Prospective Control Model
To make fraud-risk decisions, conventional fraud-control systems apply risk cutoff score thresholds, approve transactions with risk scores lower than a specific low-score threshold, reject transactions with scores higher than a specified high-score threshold, and utilize manual review agents for further investigations on transactions with risk scores in between. The cutoff threshold scores are set so that the inline FMS can optimally and instantaneously prevent fraudsters’ attacks. However, this mechanism gives little consideration to the dynamic looping effects induced by the system’s decision (i.e., approve, reject, or review) and the follow-up decisions made by associated parties such as issuing banks and manual review agents (Figure 9). Neither rejection nor approval of a transaction is determined solely by any single decision maker. A transaction is considered to be settled if the transaction has been approved by FMS, the bank, and manual review agents (if applicable), and the charge has been approved by all. A transaction is not settled in any of the following situations:
The FMS rejects the transaction, which is immediately deleted from the decision system.
The FMS approves the transaction and submits a payment authorization request to the bank; however, the bank declines the request.
The FMS and the bank approve the transaction; however, a manual review agent rejects it.

In addition, as we mention above, a transaction is labeled as fraudulent if a manual review agent has rejected it as being a fraud or the merchant has received a chargeback from the bank. These fraud labels are used later to train the fraud model. This means that the decisions of the manual review agents will influence the decisions that the FMS makes through the updated fraud-detection model. If the merchant rejected almost all fraud transactions and almost no confirmed fraud labels are available for future model training, the future fraud decisions made by the new risk-score-evaluation model, which is trained by using few labels, will likely be inaccurate. This cycle could get progressively worse if it is not attenuated carefully. To prevent this potential problem, we applied a dynamic programming and control-based approach (Bertsekas 2005, Puterman 2014); we specifically applied dynamic optimal control with incomplete information (Smallwood and Edward 1973, Lin et al. 1998) as the foundation of this project. The risk-control module, Microsoft’s novel fraud-control framework, uses the estimated interactive effects of decisions made by different parties. It can adjust fraud-control strategies according to the availability of data attributes and labels, applying data analytics and dynamic optimization techniques using a model it calls the Prospective Control Model to make automated decisions (i.e., approval, rejection, or manual review) for each transaction (Li et al. 2018).

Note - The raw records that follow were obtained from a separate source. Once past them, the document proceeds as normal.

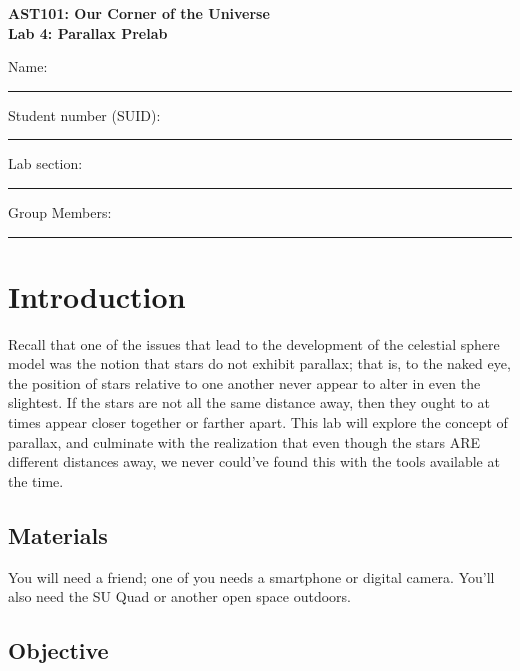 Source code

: \documentclass[11pt]{article}
\begin{document}
\begin{center}
\textbf{\Large
AST101: Our Corner of the Universe \\
\vspace*{0.1cm}
Lab 4: Parallax Prelab
}
\end{center}

\vspace*{0.5cm}

{\Large Name:}\vspace*{0.5cm}\\\hrule
{\Large Student number (SUID):}\vspace*{0.5cm}\\\hrule
{\Large Lab section:}\vspace*{0.5cm}\\\hrule
{\Large Group Members:}\vspace*{0.5cm}\\\hrule
\vspace*{0.5cm}

\section{Introduction}

Recall that one of the issues that lead to the development of the celestial sphere model was the notion that stars do not exhibit parallax; that is, to the naked eye, the position of stars relative to one another never appear to alter in even the slightest. If the stars are not all the same distance away, then they ought to at times appear closer together or farther apart. This lab will explore the concept of parallax, and culminate with the realization that even though the stars ARE different distances away, we never could've found this with the tools available at the time. 

\subsection*{Materials}

You will need a friend; one of you needs a smartphone or digital camera. You'll also need the SU Quad or another open space outdoors.

\subsection*{Objective}
\end{document}
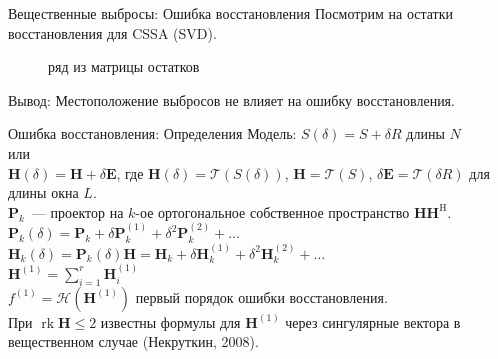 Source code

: \documentclass[ucs, notheorems, handout]{beamer}
\DeclareMathOperator{\rk}{rk}
\begin{document}
\begin{frame}{Вещественные выбросы: Ошибка восстановления}
    Посмотрим на остатки восстановления для CSSA (SVD).
   \begin{figure}[ht]
    \caption{ряд из матрицы остатков}
    \end{figure}
    \alert{Вывод:} Местоположение выбросов не влияет на ошибку восстановления.
\end{frame}
\begin{frame}{Ошибка восстановления: Определения}
    \alert{Модель:} $S(\delta) = S + \delta R$ длины $N$\\
    или\\
     $\mathbf{H}(\delta) = \mathbf{H} + \delta \mathbf{E}$, где $\mathbf{H}(\delta) = \mathcal{T}(S(\delta))$, $\mathbf{H} = \mathcal{T}(S)$, $\delta\mathbf{E} = \mathcal{T}(\delta R)$ для длины окна $L$.\\
     $\mathbf{P}_k$~--- проектор на $k$-ое ортогональное собственное пространство $\mathbf{H}\mathbf{H}^{\mathrm{H}}$.\\
     $\mathbf{P}_k(\delta) = \mathbf{P}_k + \delta\mathbf{P}^{(1)}_k +  \delta^2\mathbf{P}^{(2)}_k + \ldots$\\
     $\mathbf{H}_k(\delta) = \mathbf{P}_k(\delta) \mathbf{H} = \mathbf{H}_k + \delta\mathbf{H}^{(1)}_k +  \delta^2\mathbf{H}^{(2)}_k + \ldots$\\
     \vspace{1em}
     $\mathbf{H}^{(1)} = \sum_{i = 1}^{r} \mathbf{H}^{(1)}_i$\\
     $f^{(1)} = \mathcal{H}(\mathbf{H}^{(1)})$ первый порядок ошибки восстановления.\\
     \vspace{1em}
     При $\rk \mathbf{H} \leq 2$ известны формулы для $\mathbf{H}^{(1)}$ через сингулярные вектора в вещественном случае (Некруткин, 2008).
\end{frame}
\end{document}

The decision made at the current period (t) is not based solely on the features of the transaction (i.e., risk score, cost, or margin), but is also based on the expected return of the transactions in the near future period (t + 1), which results from the decision made in the current period. Figure 10 provides a general summary of the prospective control algorithm. It shows that this system is purely data-driven and self-adaptive in real time. However, it needs to be tuned based on the unique nature of Microsoft’s various businesses. For example, for Xbox, no manual review is involved in risk decision making. Therefore, when we apply the prospective control algorithm to this segment, any model elements that involve manual review decisions could be removed, and no manual review cost is considered. We describe this algorithm in additional detail in the appendix.

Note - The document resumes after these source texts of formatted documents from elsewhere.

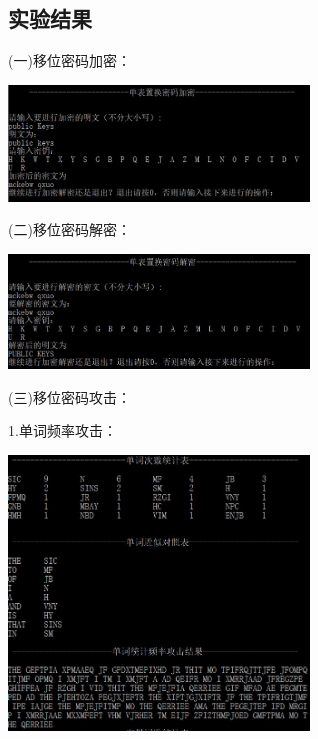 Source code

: \documentclass[UTF8,a4paper]{article}
\begin{document}
	\subsection{实验结果}
	
		(一)移位密码加密：\par 
	
	\begin{center}		\includegraphics[width=0.6\textwidth]{secondEncry.JPG}
	\end{center}
	
	(二)移位密码解密：\par 
	\begin{center}
		\includegraphics[width=0.6\textwidth]{secondDecry.JPG}
	\end{center}
	
	(三)移位密码攻击：\par 
	1.单词频率攻击：\par 
		\begin{center}
		\includegraphics[width=0.6\textwidth]{2attack1.JPG}
	\end{center}
\end{document}
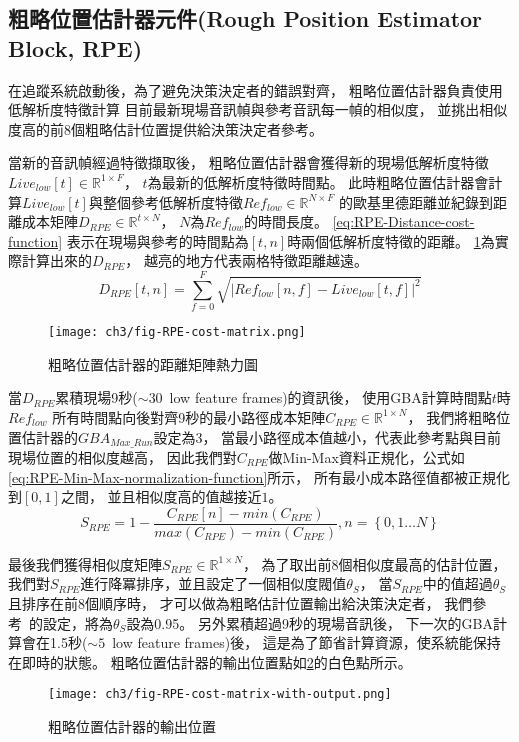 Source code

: \documentclass[class=NCU_thesis, crop=false]{standalone}
\begin{document}
\subsection{粗略位置估計器元件(Rough Position Estimator Block, RPE)} \label{ch3-subst-RPE}
在追蹤系統啟動後，為了避免決策決定者的錯誤對齊，
粗略位置估計器負責使用低解析度特徵計算
目前最新現場音訊幀與參考音訊每一幀的相似度，
並挑出相似度高的前8個粗略估計位置提供給決策決定者參考。

當新的音訊幀經過特徵擷取後，
粗略位置估計器會獲得新的現場低解析度特徵$Live_{low}[t] \in \mathbb{R}^{1 \times F}$，
$t$為最新的低解析度特徵時間點。
此時粗略位置估計器會計算$Live_{low}[t]$與整個參考低解析度特徵$Ref_{low} \in \mathbb{R}^{N \times F}$
的歐基里德距離並紀錄到距離成本矩陣$D_{RPE} \in \mathbb{R}^{t \times N}$，
$N$為$Ref_{low}$的時間長度。
\cref{eq:RPE-Distance-cost-function}
表示在現場與參考的時間點為$[t, n]$時兩個低解析度特徵的距離。
\cref{fig:fig-ch3-RPE-cost-matrix}為實際計算出來的$D_{RPE}$，
越亮的地方代表兩格特徵距離越遠。
\begin{equation}
    \label{eq:RPE-Distance-cost-function}
    D_{RPE}[t, n] = \sum_{f = 0}^{F}\sqrt{
    \left\lvert Ref_{low}[n, f]-Live_{low}[t, f]\right\rvert^{2}} 
\end{equation}

\begin{figure}[H]
    \centering
    \texttt{[image: ch3/fig-RPE-cost-matrix.png]}
    \caption{粗略位置估計器的距離矩陣熱力圖}
    \label{fig:fig-ch3-RPE-cost-matrix}
\end{figure}

當$D_{RPE}$累積現場9秒($\sim 30$\ low feature frames)的資訊後，
使用GBA計算時間點$t$時$Ref_{low}$
所有時間點向後對齊9秒的最小路徑成本矩陣$C_{RPE} \in \mathbb{R}^{1 \times N}$，
我們將粗略位置估計器的$GBA_{Max\_Run}$設定為3，
當最小路徑成本值越小，代表此參考點與目前現場位置的相似度越高，
因此我們對$C_{RPE}$做Min-Max資料正規化，公式如\cref{eq:RPE-Min-Max-normalization-function}所示，
所有最小成本路徑值都被正規化到$[0,1]$之間，
並且相似度高的值越接近$1$。
\begin{equation}
    \label{eq:RPE-Min-Max-normalization-function}
    S_{RPE} = 1-\frac{C_{RPE}[n]-min(C_{RPE})}{max(C_{RPE})-min(C_{RPE})},
    n = \left\{0, 1 \ldots N\right\} 
\end{equation}

最後我們獲得相似度矩陣$S_{RPE} \in \mathbb{R}^{1 \times N}$，
為了取出前8個相似度最高的估計位置，
我們對$S_{RPE}$進行降冪排序，並且設定了一個相似度閥值$\theta _{S}$，
當$S_{RPE}$中的值超過$\theta _{S}$且排序在前8個順序時，
才可以做為粗略估計位置輸出給決策決定者，
我們參考~\cite{Arzt2010Towards}的設定，將為$\theta _{S}$設為0.95。
另外累積超過9秒的現場音訊後，
下一次的GBA計算會在1.5秒($\sim 5$\ low feature frames)後，
這是為了節省計算資源，使系統能保持在即時的狀態。
粗略位置估計器的輸出位置點如\cref{fig:fig-ch3-RPE-cost-matrix-with-output}的白色點所示。
\begin{figure}[H]
    \centering
    \texttt{[image: ch3/fig-RPE-cost-matrix-with-output.png]}
    \caption{粗略位置估計器的輸出位置}
    \label{fig:fig-ch3-RPE-cost-matrix-with-output}
\end{figure}
\end{document}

Note. App, approve; CB, chargeback; CEI, current environment inference; FEI, future environment inference; Rej, reject; Rev, review; RGH, real-time greedy heuristic; TXNs, transactions.

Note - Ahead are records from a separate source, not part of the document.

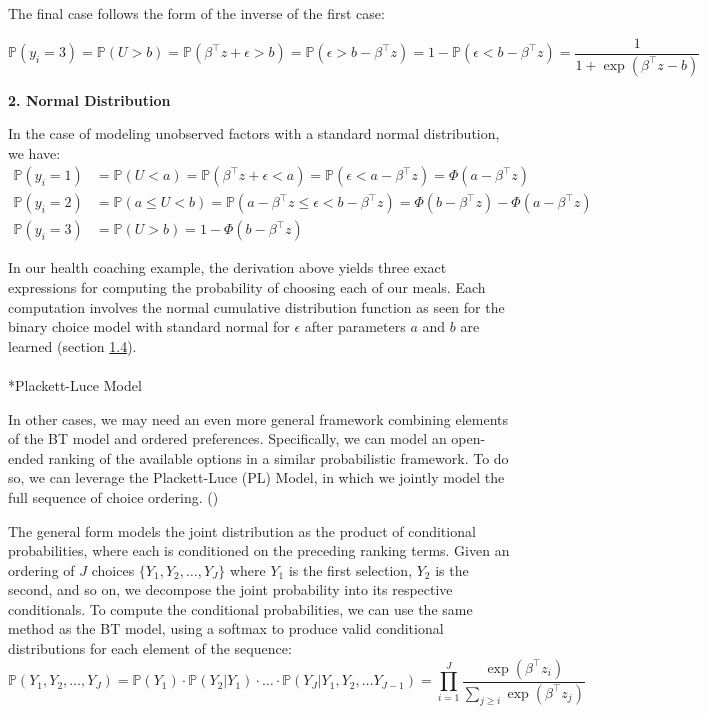 \documentclass[
  letterpaper,
  DIV=11,
  numbers=noendperiod,
  oneside]{scrreprt}
\makeatletter
\let\oldparagraph\paragraph
\renewcommand{\paragraph}{
    \@ifstar
      \xxxParagraphStar
      \xxxParagraphNoStar
  }
\newcommand{\xxxParagraphStar}[1]{\oldparagraph*{#1}\mbox{}}
\newcommand{\xxxParagraphNoStar}[1]{\oldparagraph{#1}\mbox{}}
\theoremstyle{remark}
\makeatother
\begin{document}
The final case follows the form of the inverse of the first case:

\[\mathbb{P}(y_i = 3) = \mathbb{P}(U > b) = \mathbb{P}(\beta^\top z + \epsilon > b ) = \mathbb{P}( \epsilon > b - \beta^\top z) = 1 - \mathbb{P}( \epsilon < b - \beta^\top z) = \frac{1}{1 + \exp(\beta^\top z - b)}\]

\textbf{2. Normal Distribution}

In the case of modeling unobserved factors with a standard normal
distribution, we have: \[\begin{split}
    \mathbb{P}(y_i = 1) & = \mathbb{P}(U < a) = \mathbb{P}(\beta^\top z + \epsilon < a ) = \mathbb{P}( \epsilon < a - \beta^\top z) = \Phi(a - \beta^\top z) \\
    \mathbb{P}(y_i = 2) & = \mathbb{P}(a \le U < b) 
    = \mathbb{P}(a - \beta^\top z \le \epsilon < b - \beta^\top z) = \Phi(b - \beta^\top z) - \Phi(a - \beta^\top z) \\
    \mathbb{P}(y_i = 3) & = \mathbb{P}(U > b) 
    = 1 - \Phi(b - \beta^\top z) 
\end{split}\]

In our health coaching example, the derivation above yields three exact
expressions for computing the probability of choosing each of our meals.
Each computation involves the normal cumulative distribution function as
seen for the binary choice model with standard normal for \(\epsilon\)
after parameters \(a\) and \(b\) are learned (section
\hyperref[sec:learning]{1.4}).

\paragraph*{Plackett-Luce Model}\label{plackett-luce-model}

In other cases, we may need an even more general framework combining
elements of the BT model and ordered preferences. Specifically, we can
model an open-ended ranking of the available options in a similar
probabilistic framework. To do so, we can leverage the Plackett-Luce
(PL) Model, in which we jointly model the full sequence of choice
ordering. ()

The general form models the joint distribution as the product of
conditional probabilities, where each is conditioned on the preceding
ranking terms. Given an ordering of \(J\) choices
\(\{Y_1, Y_2, \dots, Y_J\}\) where \(Y_1\) is the first selection,
\(Y_2\) is the second, and so on, we decompose the joint probability
into its respective conditionals. To compute the conditional
probabilities, we can use the same method as the BT model, using a
softmax to produce valid conditional distributions for each element of
the sequence:
\[\mathbb{P}(Y_1, Y_2, \dots, Y_J) = \mathbb{P}(Y_1) \cdot \mathbb{P}(Y_2 | Y_1) \cdot \dots \cdot \mathbb{P}(Y_J | Y_1, Y_2, \dots Y_{J - 1}) = \prod_{i = 1}^J \frac{\exp(\beta^\top z_i)}{\sum_{j \ge i} \exp(\beta^\top z_j)}\]
\end{document}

Impact on Microsoft Business
Over a two-year period (2016–2018), while the business continued to expand, this work reduced Microsoft’s fraud loss by 0.52% ($75 million savings), reduced the false-positive rate by 1.38%, improved the bank acceptance rate of legitimate purchases by 7.69%, and reduced the number of manually reviewed transactions by 70%. We elaborate on the beneficial impacts below. We calculated these impacts based on only a portion of Microsoft’s e-commerce business. Because of confidentiality requirements, we cannot discuss the total impact on all Microsoft’s e-commerce business.
Preventing Trial Fraud and Abuse
As we mention above, in addition to payment fraud, the FMS also protects Microsoft from other types of abuse, such as abuse of free trials. For example, Azure cloud services has shown double-digit growth in recent quarters and are Microsoft’s fastest-growing business. These services attract many fraudsters, a far higher number than attempt payment fraud. From 2017 to 2018, the FMS fraud-detection rate for these cloud services improved by about 10 percentage points. During this period, the business was growing; hence, the total number of fraudulent sign-up attempts that the FMS prevented in real time rose by more than 300,000. This was achieved while keeping the false-positive rate, as measured by reactivations, below 0.15%, thus ensuring that legitimate customers were not being impacted significantly. Microsoft conservatively estimates that each fraudulent Azure sign-up costs it about $50 in cost-of-goods-sold (COGS) loss on average because of the consumption of computing power, bandwidth, and storage. This implies that the COGS loss saved by the FMS was about $15 million from 2017 to 2018. Even more importantly, the FMS reduced the fraudulent occupancy of the platform by 1.2%, which improved the availability of the platform for peak customer demand.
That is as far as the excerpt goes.